The parameters you have given are sufficient for calculating $\Theta$, but only if $r$ is large enough so that the points at which you measure the diameter are in each other's far field.
You would also need to know the beam radius at the waist, so you could calculate the beam parameter product. Then, to get the minimum spot size, you would need to refocus the beam so that it is maximally convergent. The absolute limit is the fictitious divergence half-angle of $\pi/2$, or 90 degrees, although in practice the theory breaks down for half-angles of more than 30 degrees (this number is from Wikipedia) since the paraxial approximation stops being valid. For an ideal beam at this impossible opening half-angle, this gives you a minimum waist radius of $2\lambda/\pi^2$. So yes, it does depend on the wavelength.
What lens characteristics and approaches would someone look for in order to do this with a laser pointer?
You need a lens with a very short focal length. This gives you the largest convergence. Note that the more convergent the beam, and the smaller the waist size, the smaller the Rayleigh range is. That is, the beam radius will get very small, but it won't stay very small, it'll get bigger very quickly as you move away from the focus. (The Rayleigh range is the distance over which the beam radius increases by $\sqrt{2}$.
In addition, thinking of a Gaussian beam as being "straight" is not quite correct. There is always a waist, always a Rayleigh range less than infinity, and always a nonzero divergence angle.
EDIT
Also, it is important to realize that there is no difference between an unfocused and a focused Gaussian beam. Refocusing a Gaussian beam with a lens just moves and resizes the waist.

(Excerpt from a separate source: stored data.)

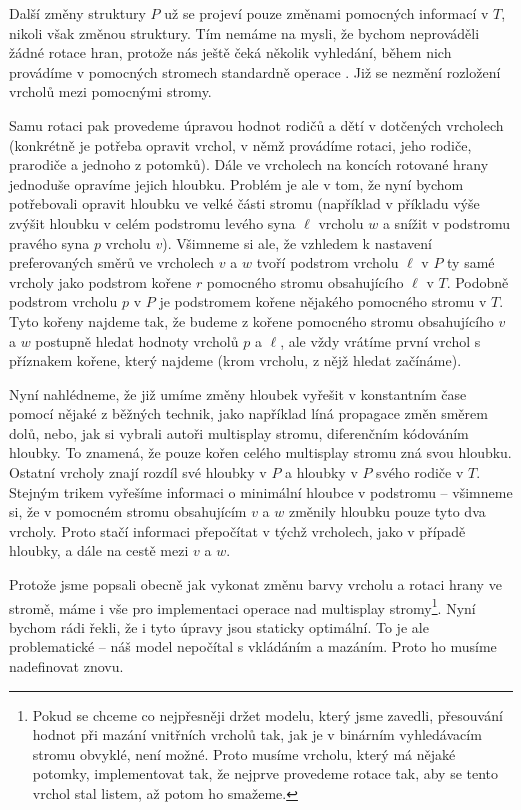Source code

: Další změny struktury $P$ už se projeví pouze změnami pomocných informací v
$T$, nikoli však změnou struktury. Tím nemáme na mysli, že bychom neprováděli
žádné rotace hran, protože nás ještě čeká několik vyhledání, během nich
provádíme v pomocných stromech standardně operace . Již se nezmění
rozložení vrcholů mezi pomocnými stromy.

Samu rotaci pak provedeme úpravou hodnot rodičů a dětí v dotčených vrcholech
(konkrétně je potřeba opravit vrchol, v němž provádíme rotaci, jeho rodiče,
prarodiče a jednoho z potomků). Dále ve vrcholech na koncích rotované hrany
jednoduše opravíme jejich hloubku. Problém je ale v tom, že nyní bychom
potřebovali opravit hloubku ve velké části stromu (například v příkladu výše
zvýšit hloubku v celém podstromu levého syna $\ell$ vrcholu $w$ a snížit v
podstromu pravého syna $p$ vrcholu $v$). Všimneme si ale, že vzhledem k
nastavení preferovaných směrů ve vrcholech $v$ a $w$ tvoří podstrom vrcholu
$\ell$ v $P$ ty samé vrcholy jako podstrom kořene $r$ pomocného stromu
obsahujícího $\ell$ v $T$. Podobně podstrom vrcholu $p$ v $P$ je podstromem
kořene nějakého pomocného stromu v $T$. Tyto kořeny najdeme tak, že budeme z
kořene pomocného stromu obsahujícího $v$ a $w$ postupně hledat hodnoty
vrcholů $p$ a $\ell$, ale vždy vrátíme první vrchol s příznakem kořene, který
najdeme (krom vrcholu, z nějž hledat začínáme).

Nyní nahlédneme, že již umíme změny hloubek vyřešit v konstantním čase pomocí nějaké
z běžných technik, jako například líná propagace změn směrem dolů, nebo, jak si
vybrali autoři multisplay stromu, diferenčním kódováním hloubky. To znamená, že
pouze kořen celého multisplay stromu zná svou hloubku. Ostatní vrcholy znají
rozdíl své hloubky v $P$ a hloubky v $P$ svého rodiče v $T$. Stejným trikem
vyřešíme informaci o minimální hloubce v podstromu -- všimneme si, že v
pomocném stromu obsahujícím $v$ a $w$ změnily hloubku pouze tyto dva vrcholy.
Proto stačí informaci přepočítat v týchž vrcholech, jako v případě hloubky, a
dále na cestě mezi $v$ a $w$.

Protože jsme popsali obecně jak vykonat změnu barvy vrcholu a rotaci hrany ve stromě, máme i vše pro implementaci operace  nad multisplay stromy\footnote{Pokud se chceme co nejpřesněji držet modelu, který jsme zavedli, přesouvání hodnot při mazání vnitřních vrcholů tak, jak je v binárním vyhledávacím stromu obvyklé, není možné. Proto musíme  vrcholu, který má nějaké potomky, implementovat tak, že nejprve provedeme rotace tak, aby se tento vrchol stal listem, až potom ho smažeme.}. Nyní bychom rádi řekli, že i tyto úpravy jsou staticky optimální. To je ale problematické -- náš model nepočítal s vkládáním a mazáním. Proto ho musíme nadefinovat znovu.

The aperture size of the laser is not the same as the waist size. If the beam is more or less collimated, then the aperture will still be larger, because the waist radius is usually defined in terms of the radius at which the intensity drops to $1/e^2$ of its peak value. If the beam is cut off by an aperture at that radius, then even if it were close to diffraction-limited, it certainly wouldn't be anymore. So, apertures are always larger.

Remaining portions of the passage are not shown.